Tim: And, I mean, it's like she just kind of pulled me up real fast. And she loves our church, she loves our community, she doesn't want to look down -- she's just saying that, "Well, if you want to be safe in your Christian experience, you want to be comfortable, okay, you can do that. But that's not how you make a difference," and that's not what felt she was called to.
But she said, "Look, I told that boy I'd come back for him every day. I think these kids are used to Christians being pushovers, and I just didn't feel I could let him down on that." And I want to raise kids, and I think we all want to raise kids that make an impact in their life, and if they're going to do that, we've got to realize that there may be some risks involved, but that's where we trust God, do due diligence, don't be foolish, but trust God.
Bob: Right before my daughter went overseas and was going to spend a year in Vietnam, I went and saw the movie, "Gods and Generals," which talks about Stonewall Jackson, and I remember a soldier coming in and asking the general -- and this apparently happened in reality with General Jackson -- a soldier came, and he said, "General, you seem so composed on the battlefield. How is it that you are to keep your composure when there are bullets whizzing by you?" And Jackson said -- I'm paraphrasing here -- he said, "My theology teaches me that I am as safe on the battlefield as I am in my bed, because sovereign God has ordained my path."
And I remember thinking, "Amy is as safe in a foreign country as she is on the streets of Little Rock." Your daughter was as safe in the inner city as she would have been in the suburbs if she is in the will of God.

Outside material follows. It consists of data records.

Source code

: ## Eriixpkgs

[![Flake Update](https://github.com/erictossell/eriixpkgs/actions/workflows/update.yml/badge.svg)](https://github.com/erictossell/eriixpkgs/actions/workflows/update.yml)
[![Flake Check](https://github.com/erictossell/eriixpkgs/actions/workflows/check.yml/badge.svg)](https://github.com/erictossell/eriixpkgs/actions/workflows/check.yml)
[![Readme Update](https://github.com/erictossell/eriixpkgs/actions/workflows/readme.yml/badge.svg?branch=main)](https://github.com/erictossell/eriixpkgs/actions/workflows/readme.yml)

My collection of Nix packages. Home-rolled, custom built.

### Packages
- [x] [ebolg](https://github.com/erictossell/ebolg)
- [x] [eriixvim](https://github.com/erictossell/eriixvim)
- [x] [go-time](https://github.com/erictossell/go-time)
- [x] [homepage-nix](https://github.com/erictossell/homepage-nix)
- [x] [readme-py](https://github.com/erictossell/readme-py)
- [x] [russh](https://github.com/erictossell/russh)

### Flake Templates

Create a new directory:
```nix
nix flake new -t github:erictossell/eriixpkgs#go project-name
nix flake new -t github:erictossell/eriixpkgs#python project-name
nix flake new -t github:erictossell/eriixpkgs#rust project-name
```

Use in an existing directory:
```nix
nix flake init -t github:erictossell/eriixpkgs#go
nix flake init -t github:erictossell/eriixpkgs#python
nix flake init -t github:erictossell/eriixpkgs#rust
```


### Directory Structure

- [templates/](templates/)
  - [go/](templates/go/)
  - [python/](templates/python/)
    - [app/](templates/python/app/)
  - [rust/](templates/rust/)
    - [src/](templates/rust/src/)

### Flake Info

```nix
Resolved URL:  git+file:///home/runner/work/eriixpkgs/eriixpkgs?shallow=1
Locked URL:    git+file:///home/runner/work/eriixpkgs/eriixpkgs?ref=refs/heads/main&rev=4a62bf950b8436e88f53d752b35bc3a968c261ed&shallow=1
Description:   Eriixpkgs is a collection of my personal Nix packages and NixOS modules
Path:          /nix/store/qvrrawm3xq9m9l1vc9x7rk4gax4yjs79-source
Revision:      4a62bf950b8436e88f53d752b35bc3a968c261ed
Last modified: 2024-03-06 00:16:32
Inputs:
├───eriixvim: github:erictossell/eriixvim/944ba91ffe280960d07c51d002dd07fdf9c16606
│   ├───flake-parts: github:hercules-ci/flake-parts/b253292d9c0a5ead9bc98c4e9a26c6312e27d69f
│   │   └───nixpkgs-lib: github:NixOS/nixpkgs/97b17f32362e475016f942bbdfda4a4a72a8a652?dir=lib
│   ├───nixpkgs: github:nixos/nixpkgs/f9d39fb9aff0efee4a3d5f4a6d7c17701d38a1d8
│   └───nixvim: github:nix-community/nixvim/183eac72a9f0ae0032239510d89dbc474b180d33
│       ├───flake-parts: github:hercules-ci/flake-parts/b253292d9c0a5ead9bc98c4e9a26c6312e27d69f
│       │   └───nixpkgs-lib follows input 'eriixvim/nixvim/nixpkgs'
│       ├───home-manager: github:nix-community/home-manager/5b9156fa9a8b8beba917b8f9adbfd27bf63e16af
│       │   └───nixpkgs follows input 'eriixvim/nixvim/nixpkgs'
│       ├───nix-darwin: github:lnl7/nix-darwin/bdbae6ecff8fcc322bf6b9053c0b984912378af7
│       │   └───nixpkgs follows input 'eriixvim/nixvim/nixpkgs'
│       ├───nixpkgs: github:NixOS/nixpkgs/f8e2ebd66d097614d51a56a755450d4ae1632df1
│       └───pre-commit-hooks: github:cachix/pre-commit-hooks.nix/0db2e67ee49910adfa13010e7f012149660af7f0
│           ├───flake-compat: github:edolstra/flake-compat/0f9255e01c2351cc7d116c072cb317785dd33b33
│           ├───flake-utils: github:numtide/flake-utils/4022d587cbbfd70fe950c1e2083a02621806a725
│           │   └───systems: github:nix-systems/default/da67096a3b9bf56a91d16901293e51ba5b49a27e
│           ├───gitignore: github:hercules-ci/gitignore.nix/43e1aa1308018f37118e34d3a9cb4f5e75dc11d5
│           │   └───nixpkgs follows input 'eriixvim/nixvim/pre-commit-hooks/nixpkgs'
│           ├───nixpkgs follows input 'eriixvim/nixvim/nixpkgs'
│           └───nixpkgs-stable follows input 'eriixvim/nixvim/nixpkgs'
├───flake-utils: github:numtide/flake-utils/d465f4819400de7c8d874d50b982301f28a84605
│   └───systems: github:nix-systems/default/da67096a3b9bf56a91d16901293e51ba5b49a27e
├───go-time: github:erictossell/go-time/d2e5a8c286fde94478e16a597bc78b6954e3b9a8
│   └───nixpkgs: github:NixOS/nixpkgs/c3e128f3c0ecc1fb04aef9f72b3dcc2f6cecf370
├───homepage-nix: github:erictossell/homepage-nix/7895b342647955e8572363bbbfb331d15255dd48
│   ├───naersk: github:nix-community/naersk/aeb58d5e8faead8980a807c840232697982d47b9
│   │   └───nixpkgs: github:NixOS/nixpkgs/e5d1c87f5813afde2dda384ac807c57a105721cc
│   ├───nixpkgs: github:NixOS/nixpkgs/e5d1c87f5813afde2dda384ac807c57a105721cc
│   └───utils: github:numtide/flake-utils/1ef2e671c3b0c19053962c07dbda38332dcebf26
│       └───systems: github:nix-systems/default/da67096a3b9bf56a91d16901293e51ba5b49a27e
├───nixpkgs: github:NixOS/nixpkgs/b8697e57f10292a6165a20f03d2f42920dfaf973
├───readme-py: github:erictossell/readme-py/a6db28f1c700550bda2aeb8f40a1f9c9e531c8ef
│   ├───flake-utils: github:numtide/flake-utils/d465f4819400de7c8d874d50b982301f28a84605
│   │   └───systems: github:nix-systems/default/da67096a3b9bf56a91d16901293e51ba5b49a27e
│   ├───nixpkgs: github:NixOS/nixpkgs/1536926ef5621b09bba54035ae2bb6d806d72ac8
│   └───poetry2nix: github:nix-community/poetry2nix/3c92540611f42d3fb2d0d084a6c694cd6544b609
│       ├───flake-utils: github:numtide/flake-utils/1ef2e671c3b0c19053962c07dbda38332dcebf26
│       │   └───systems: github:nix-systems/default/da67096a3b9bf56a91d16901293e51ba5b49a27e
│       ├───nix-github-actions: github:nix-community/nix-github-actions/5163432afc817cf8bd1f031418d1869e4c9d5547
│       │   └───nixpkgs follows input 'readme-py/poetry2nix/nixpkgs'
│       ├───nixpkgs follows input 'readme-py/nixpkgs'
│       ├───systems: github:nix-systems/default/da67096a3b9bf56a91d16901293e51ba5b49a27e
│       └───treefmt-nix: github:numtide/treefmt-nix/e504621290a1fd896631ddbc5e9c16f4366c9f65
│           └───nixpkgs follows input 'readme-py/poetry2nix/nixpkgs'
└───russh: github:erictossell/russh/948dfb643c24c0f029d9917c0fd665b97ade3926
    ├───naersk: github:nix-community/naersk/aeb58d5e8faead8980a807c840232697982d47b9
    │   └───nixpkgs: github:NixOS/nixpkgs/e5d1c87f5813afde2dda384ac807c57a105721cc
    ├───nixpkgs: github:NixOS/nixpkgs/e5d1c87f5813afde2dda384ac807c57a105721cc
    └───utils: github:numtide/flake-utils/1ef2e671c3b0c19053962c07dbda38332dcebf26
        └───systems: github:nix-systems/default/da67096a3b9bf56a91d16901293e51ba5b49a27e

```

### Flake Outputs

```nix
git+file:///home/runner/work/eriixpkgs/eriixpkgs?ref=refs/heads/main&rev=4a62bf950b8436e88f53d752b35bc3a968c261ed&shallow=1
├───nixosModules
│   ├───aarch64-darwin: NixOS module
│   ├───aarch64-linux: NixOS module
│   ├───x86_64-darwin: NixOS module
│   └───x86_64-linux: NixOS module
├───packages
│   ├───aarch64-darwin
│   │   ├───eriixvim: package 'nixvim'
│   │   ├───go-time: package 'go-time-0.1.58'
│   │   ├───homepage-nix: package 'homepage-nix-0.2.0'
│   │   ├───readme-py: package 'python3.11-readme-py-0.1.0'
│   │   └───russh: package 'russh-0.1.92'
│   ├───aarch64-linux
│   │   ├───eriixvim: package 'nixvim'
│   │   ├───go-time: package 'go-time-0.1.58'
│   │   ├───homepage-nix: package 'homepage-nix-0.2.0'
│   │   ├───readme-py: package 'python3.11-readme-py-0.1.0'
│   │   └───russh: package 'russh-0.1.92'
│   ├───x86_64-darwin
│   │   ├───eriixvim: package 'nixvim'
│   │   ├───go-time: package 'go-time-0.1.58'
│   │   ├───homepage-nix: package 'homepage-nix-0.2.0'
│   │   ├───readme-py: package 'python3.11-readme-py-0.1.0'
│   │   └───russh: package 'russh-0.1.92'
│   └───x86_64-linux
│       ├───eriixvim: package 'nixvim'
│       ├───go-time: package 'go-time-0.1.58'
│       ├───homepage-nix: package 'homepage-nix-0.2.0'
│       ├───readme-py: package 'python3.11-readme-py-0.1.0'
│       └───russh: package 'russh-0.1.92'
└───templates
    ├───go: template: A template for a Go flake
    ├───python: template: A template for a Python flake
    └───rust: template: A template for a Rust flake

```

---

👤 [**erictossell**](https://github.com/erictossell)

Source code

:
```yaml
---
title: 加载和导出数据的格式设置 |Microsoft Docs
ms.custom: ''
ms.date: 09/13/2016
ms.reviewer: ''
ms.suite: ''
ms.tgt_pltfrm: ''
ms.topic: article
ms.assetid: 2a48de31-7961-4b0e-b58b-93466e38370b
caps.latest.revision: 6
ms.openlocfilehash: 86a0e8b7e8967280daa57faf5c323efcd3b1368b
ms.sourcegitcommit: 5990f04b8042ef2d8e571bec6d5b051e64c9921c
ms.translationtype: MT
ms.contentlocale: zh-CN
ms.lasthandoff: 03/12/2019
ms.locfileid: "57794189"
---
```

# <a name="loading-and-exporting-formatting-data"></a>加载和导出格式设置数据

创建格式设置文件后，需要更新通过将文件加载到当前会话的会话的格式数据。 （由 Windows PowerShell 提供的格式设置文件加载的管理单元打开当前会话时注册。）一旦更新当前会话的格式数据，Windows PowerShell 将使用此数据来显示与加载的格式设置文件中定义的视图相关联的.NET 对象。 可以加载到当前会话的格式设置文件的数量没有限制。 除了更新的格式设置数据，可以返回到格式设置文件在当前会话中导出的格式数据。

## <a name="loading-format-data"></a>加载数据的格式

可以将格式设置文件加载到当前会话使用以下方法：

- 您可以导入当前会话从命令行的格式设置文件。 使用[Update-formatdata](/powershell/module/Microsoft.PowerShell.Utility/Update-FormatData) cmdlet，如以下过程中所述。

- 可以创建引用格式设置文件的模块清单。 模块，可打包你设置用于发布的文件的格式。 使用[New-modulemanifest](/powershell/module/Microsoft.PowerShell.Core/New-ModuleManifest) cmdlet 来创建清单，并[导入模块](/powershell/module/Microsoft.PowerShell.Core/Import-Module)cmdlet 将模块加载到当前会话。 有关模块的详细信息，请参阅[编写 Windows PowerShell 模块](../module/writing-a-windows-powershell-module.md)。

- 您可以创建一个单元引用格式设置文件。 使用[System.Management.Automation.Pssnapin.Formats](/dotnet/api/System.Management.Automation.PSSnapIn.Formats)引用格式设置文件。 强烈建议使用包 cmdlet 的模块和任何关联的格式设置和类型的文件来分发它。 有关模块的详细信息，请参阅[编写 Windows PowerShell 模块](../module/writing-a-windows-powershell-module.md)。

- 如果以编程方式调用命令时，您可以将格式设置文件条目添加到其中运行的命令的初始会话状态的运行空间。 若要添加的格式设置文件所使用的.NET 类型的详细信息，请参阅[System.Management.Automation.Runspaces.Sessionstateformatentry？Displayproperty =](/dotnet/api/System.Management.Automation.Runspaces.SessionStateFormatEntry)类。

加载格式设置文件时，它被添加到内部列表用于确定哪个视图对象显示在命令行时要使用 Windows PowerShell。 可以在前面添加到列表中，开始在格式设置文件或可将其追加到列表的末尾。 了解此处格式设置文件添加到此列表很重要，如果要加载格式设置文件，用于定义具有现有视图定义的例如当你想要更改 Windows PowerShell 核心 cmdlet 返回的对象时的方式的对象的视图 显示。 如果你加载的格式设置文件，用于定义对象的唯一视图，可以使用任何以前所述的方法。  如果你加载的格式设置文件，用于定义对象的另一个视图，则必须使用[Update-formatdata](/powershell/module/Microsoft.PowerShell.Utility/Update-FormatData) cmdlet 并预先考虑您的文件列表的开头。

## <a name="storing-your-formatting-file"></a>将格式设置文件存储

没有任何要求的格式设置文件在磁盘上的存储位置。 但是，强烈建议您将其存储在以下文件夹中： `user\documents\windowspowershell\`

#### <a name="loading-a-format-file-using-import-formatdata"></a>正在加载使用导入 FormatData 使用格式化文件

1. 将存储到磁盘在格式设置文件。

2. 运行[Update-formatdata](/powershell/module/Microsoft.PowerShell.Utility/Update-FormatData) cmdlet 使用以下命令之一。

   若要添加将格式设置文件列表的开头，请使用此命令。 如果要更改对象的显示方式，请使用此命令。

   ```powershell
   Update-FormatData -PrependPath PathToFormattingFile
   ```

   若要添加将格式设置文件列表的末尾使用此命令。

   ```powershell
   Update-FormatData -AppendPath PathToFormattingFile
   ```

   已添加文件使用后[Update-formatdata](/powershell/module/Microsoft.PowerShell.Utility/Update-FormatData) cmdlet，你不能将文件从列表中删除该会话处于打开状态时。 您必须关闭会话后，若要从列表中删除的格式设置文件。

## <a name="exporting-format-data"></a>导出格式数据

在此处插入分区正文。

Tim: If she's in the will of God and she feels led there. When we're raising our kids to have a great mission in life, we must have them grab hands with the God that made them to live that mission. They are absolutely safe. Psalm 91 promises it, and we can walk out there. Nothing can happen unless God planned it for His glory and their betterment.
Dennis: Our assignment as parents, and it helped me early on -- I studied the Scripture to try to find out what was really the essence of being a parent, and one of the components was being good at releasing your children. It's one long process of releasing and releasing and releasing your child but ultimately that release has to come into the hand of God. And if you're not purposefully taking your child's hand and placing his or her hand into God's hand, then the question is -- whose hand are you putting them into? Is it the hand that has money or beauty or intelligence or success or is it going to be about an unseen kingdom, and that's what you've been exhorting us to do here all this week, is to be purposeful about not raising children of success but raise children who are truly great by God's standard.
Bob: If one of your sons or daughters came along and said, "You know, Dad, I think God's calling me to ministry in Syria, in Lebanon, in Iran," "I'm feeling called to North Korea, Dad." Do you just say, "Well, okay, if that's what the Lord is saying."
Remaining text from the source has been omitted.